I usually wrap up every semester by requiring my students to reflect on the class, their work, and what they learned. This semester I included a letter with the reflection prompt. Below is the prompt for my first- and second-year writing students.
Dear Writing Students,
As our time together draws to an end, I want to celebrate everything we have accomplished this semester – especially the ways you have helped each other grow as writers and thinkers. I am very proud of the work you have done and the community we have built. I hope you are taking away many lessons from this experience – both those that I taught you as well as those we learned together. However, there are some key lessons that I hope you will carry forward throughout college and beyond.
Perhaps the most essential lesson I hope you will have learned is to embrace the process. Obviously, the end result matters, but I hope that you now understand how the process can be fun and rewarding if you focus on the journey rather than the end result. Furthermore, I hope you see how working through the steps of feeding your brain, writing and talking it out, and then refining your final product is so much less stressful and so much more powerful.

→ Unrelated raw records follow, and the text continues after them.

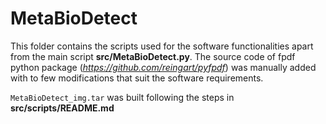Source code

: # MetaBioDetect


This folder contains the scripts used for the software functionalities apart from the main script **src/MetaBioDetect.py**. The source code of fpdf python package (*https://github.com/reingart/pyfpdf*) was manually added with to few modifications that suit the software requirements.

`MetaBioDetect_img.tar` was built following the steps in **src/scripts/README.md**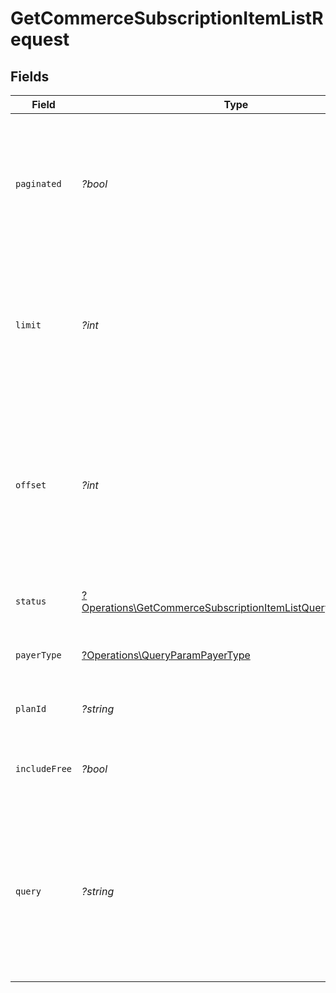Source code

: # GetCommerceSubscriptionItemListRequest


## Fields

| Field                                                                                                                                     | Type                                                                                                                                      | Required                                                                                                                                  | Description                                                                                                                               |
| ----------------------------------------------------------------------------------------------------------------------------------------- | ----------------------------------------------------------------------------------------------------------------------------------------- | ----------------------------------------------------------------------------------------------------------------------------------------- | ----------------------------------------------------------------------------------------------------------------------------------------- |
| `paginated`                                                                                                                               | *?bool*                                                                                                                                   | :heavy_minus_sign:                                                                                                                        | Whether to paginate the results.<br/>If true, the results will be paginated.<br/>If false, the results will not be paginated.             |
| `limit`                                                                                                                                   | *?int*                                                                                                                                    | :heavy_minus_sign:                                                                                                                        | Applies a limit to the number of results returned.<br/>Can be used for paginating the results together with `offset`.                     |
| `offset`                                                                                                                                  | *?int*                                                                                                                                    | :heavy_minus_sign:                                                                                                                        | Skip the first `offset` results when paginating.<br/>Needs to be an integer greater or equal to zero.<br/>To be used in conjunction with `limit`. |
| `status`                                                                                                                                  | [?Operations\GetCommerceSubscriptionItemListQueryParamStatus](../../Models/Operations/GetCommerceSubscriptionItemListQueryParamStatus.md) | :heavy_minus_sign:                                                                                                                        | Filter subscription items by status                                                                                                       |
| `payerType`                                                                                                                               | [?Operations\QueryParamPayerType](../../Models/Operations/QueryParamPayerType.md)                                                         | :heavy_minus_sign:                                                                                                                        | Filter subscription items by payer type                                                                                                   |
| `planId`                                                                                                                                  | *?string*                                                                                                                                 | :heavy_minus_sign:                                                                                                                        | Filter subscription items by plan ID                                                                                                      |
| `includeFree`                                                                                                                             | *?bool*                                                                                                                                   | :heavy_minus_sign:                                                                                                                        | Whether to include free plan subscription items                                                                                           |
| `query`                                                                                                                                   | *?string*                                                                                                                                 | :heavy_minus_sign:                                                                                                                        | Search query to filter subscription items by email, user first name, user last name, or organization name.<br/>Supports partial matching. |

In addition, I hope you have learned to question and challenge as well as peel back the layers to dig deeper into texts and ideas, both those presented to you by others as well as your own work. I hope you will always seek to find more meaning, to go beyond the surface, in your future literacy experiences both in college and out.
Finally, I hope, more than anything, that you have learned to love writing – just a little – and that you believe in yourself as a writer and thinker just a little more than you did before we began our work together. Your unique ideas deserve to be shared to inspire others. Your voice needs to be heard. I believe in you, your classmates believe in you, and you should believe in you, too.
What do you hope your students will take away from your classroom? What do you ask them to reflect on at the end of a class? Do you ask your students to share their insights on future class design?